The regulator, in charge of reviewing the plans of companies aiming for initial public offering, is currently staffed as usual due to the fact it has funds left over from last fiscal year. But these funds could be depleted in "a few weeks," according to an SEC statement, which would then put the SEC into shutdown mode around the time of the much-awaited IPO of online messaging service, Twitter.

The timing is horrible for the initial public offering market, which has been staging its busiest run since 2007. Given the flurry of companies that have filed plans to go public, including Twitter, the SEC's staff was already expected to be taxed and slowdowns to ensue, says Kathleen Smith of IPO fund manager Renaissance Capital. "The SEC is already buys with the busy IPO calendar" she says. "We have a vibrant IPO market, it's a shame to have something that would slow things down further," Smith says.

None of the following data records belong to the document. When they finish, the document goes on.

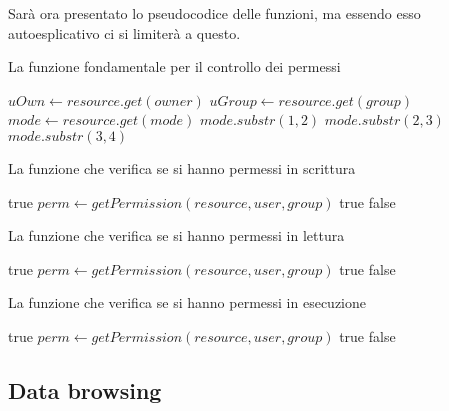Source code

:  Sarà ora presentato lo pseudocodice delle funzioni, ma essendo esso autoesplicativo ci si limiterà a questo.   
\begin{algorithm}
\caption{La funzione fondamentale per il controllo dei permessi}
\begin{algorithmic}[5]
\State $uOwn\gets resource.get(owner)$
\State $uGroup\gets resource.get(group)$
\State $mode\gets resource.get(mode)$
	\State \Return $mode.substr(1,2)$
	\State \Return $mode.substr(2,3)$
\Else
	\State \Return $mode.substr(3,4)$
\EndIf
\EndFunction
\end{algorithmic}
\end{algorithm}
\begin{algorithm}
\caption{La funzione che verifica se si hanno permessi in scrittura}
\begin{algorithmic}[5]
	\State \Return true
\EndIf
\State $perm \gets getPermission(resource, user, group)$
	\State \Return true
\EndIf
\State \Return false
\EndFunction
\end{algorithmic}
\end{algorithm}
\begin{algorithm}
\caption{La funzione che verifica se si hanno permessi in lettura}
\begin{algorithmic}[5]
	\State \Return true
\EndIf
\State $perm \gets getPermission(resource, user, group)$
	\State \Return true
\EndIf
\State \Return false
\EndFunction
\end{algorithmic}
\end{algorithm}
   \begin{algorithm}
\caption{La funzione che verifica se si hanno permessi in esecuzione}
\begin{algorithmic}[5]
	\State \Return true
\EndIf
\State $perm \gets getPermission(resource, user, group)$
	\State \Return true
\EndIf
\State \Return false
\EndFunction
\end{algorithmic}
\end{algorithm}
\subsection{Data browsing}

So far this year, 152 companies have successfully started selling shares to the public for the first time, says Renaissance Capital. That's up 54% from the same point last year and on pace of being the busiest year since 2007. During all of 2007, there were 213 IPOs.

If the SEC's carryover funds are depleted, though, the regulatory agency will only be able to keep open units that qualify for exceptions of the "Antideficiency Act," according to the SEC's plan of operations during a shutdown. Those protected functions include basic services including law enforcement connected to the protection of property, keeping computers systems running connected with making securities filings publicly available, market monitoring and surveillance and the operation of key internal systems.

But that leaves swaths of the SEC at risk of shutting down, including the process of approving filings by sec! urities registrants, which includes the initial public offering market.

It's a big question exactly how much of an impact a prolonged shutdown could have on Twitter's IPO. The deal has already been filed in private with the SEC and the public prospectus is expected to be disclosed soon. That process should be well underway already, Smith says. "They have a great deal of the work already done," she says.

Investors hope that deals can be maintained. Investors are also expecting that funding needed to keep the IPO review process alive might be continued, Smith says. "I'm guessing they will find ways to selectively approve the budget to allow vital functions to continue," she says.